[Start of Attachment]

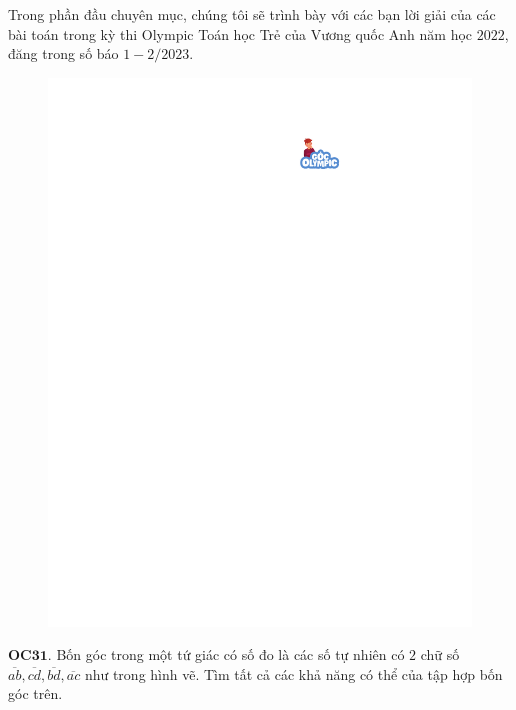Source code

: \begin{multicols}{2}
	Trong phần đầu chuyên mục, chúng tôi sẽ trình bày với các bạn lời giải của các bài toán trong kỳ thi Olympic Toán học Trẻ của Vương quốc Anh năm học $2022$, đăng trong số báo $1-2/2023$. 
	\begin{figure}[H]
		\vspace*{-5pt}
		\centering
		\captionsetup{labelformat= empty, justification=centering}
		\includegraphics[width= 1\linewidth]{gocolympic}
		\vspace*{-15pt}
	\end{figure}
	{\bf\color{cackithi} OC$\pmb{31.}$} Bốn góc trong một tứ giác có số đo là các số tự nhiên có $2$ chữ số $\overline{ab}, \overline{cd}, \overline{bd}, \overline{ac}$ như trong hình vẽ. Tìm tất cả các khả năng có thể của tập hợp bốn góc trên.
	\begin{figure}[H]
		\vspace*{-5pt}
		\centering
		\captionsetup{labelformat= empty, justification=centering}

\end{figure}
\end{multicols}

[End of Attachment]
[Start of Attachment]

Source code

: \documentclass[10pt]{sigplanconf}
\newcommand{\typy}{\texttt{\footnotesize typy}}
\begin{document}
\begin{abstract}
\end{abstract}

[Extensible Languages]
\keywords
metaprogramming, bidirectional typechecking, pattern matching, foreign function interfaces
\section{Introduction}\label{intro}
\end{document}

[End of Attachment]

* **Problem statement**
Please return every line of the records that contains the word "begin".

* **Reply**
: \begin{multicols}{2}
	\begin{figure}[H]
	\begin{figure}[H]
\begin{document}
\begin{abstract}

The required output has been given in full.